| What to do |
Copy the entries below word for word, minus the pictures.
<<<<
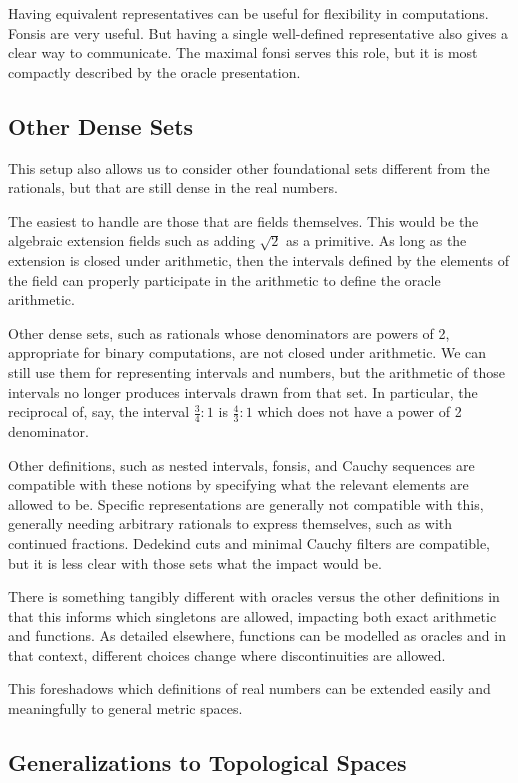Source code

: \documentclass[12pt]{article}
\begin{document}
Having equivalent representatives can be useful for flexibility in computations. Fonsis are very useful. But having a single well-defined representative also gives a clear way to communicate. The maximal fonsi serves this role, but it is most compactly described by the oracle presentation. 

\subsection{Other Dense Sets}

This setup also allows us to consider other foundational sets different from the rationals, but that are still dense in the real numbers. 

The easiest to handle are those that are fields themselves. This would be the algebraic extension fields such as adding $\sqrt{2}$ as a primitive. As long as the extension is closed under arithmetic, then the intervals defined by the elements of the field can properly participate in the arithmetic to define the oracle arithmetic. 

Other dense sets, such as rationals whose denominators are powers of 2, appropriate for binary computations, are not closed under arithmetic. We can still use them for representing intervals and numbers, but the arithmetic of those intervals no longer produces intervals drawn from that set. In particular, the reciprocal of, say, the interval $\frac{3}{4}:1$ is $\frac{4}{3}:1$ which does not have a power of 2 denominator.  

Other definitions, such as nested intervals, fonsis, and Cauchy sequences are compatible with these notions by specifying what the relevant elements are allowed to be. Specific representations are generally not compatible with this, generally needing arbitrary rationals to express themselves, such as with continued fractions. Dedekind cuts and minimal Cauchy filters are compatible, but it is less clear with those sets what the impact would be. 

There is something tangibly different with oracles versus the other definitions in that this informs which singletons are allowed, impacting both exact arithmetic and functions. As detailed elsewhere, functions can be modelled as oracles and in that context, different choices change where discontinuities are allowed. 

This foreshadows which definitions of real numbers can be extended easily and meaningfully to general metric spaces. 


\subsection{Generalizations to Topological Spaces}
\end{document}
>>>>
| Solution below |
Source code

: \documentclass[12pt]{article}
\begin{document}
Having equivalent representatives can be useful for flexibility in computations. Fonsis are very useful. But having a single well-defined representative also gives a clear way to communicate. The maximal fonsi serves this role, but it is most compactly described by the oracle presentation. 

\subsection{Other Dense Sets}

This setup also allows us to consider other foundational sets different from the rationals, but that are still dense in the real numbers. 

The easiest to handle are those that are fields themselves. This would be the algebraic extension fields such as adding $\sqrt{2}$ as a primitive. As long as the extension is closed under arithmetic, then the intervals defined by the elements of the field can properly participate in the arithmetic to define the oracle arithmetic. 

Other dense sets, such as rationals whose denominators are powers of 2, appropriate for binary computations, are not closed under arithmetic. We can still use them for representing intervals and numbers, but the arithmetic of those intervals no longer produces intervals drawn from that set. In particular, the reciprocal of, say, the interval $\frac{3}{4}:1$ is $\frac{4}{3}:1$ which does not have a power of 2 denominator.  

Other definitions, such as nested intervals, fonsis, and Cauchy sequences are compatible with these notions by specifying what the relevant elements are allowed to be. Specific representations are generally not compatible with this, generally needing arbitrary rationals to express themselves, such as with continued fractions. Dedekind cuts and minimal Cauchy filters are compatible, but it is less clear with those sets what the impact would be. 

There is something tangibly different with oracles versus the other definitions in that this informs which singletons are allowed, impacting both exact arithmetic and functions. As detailed elsewhere, functions can be modelled as oracles and in that context, different choices change where discontinuities are allowed. 

This foreshadows which definitions of real numbers can be extended easily and meaningfully to general metric spaces. 


\subsection{Generalizations to Topological Spaces}
\end{document}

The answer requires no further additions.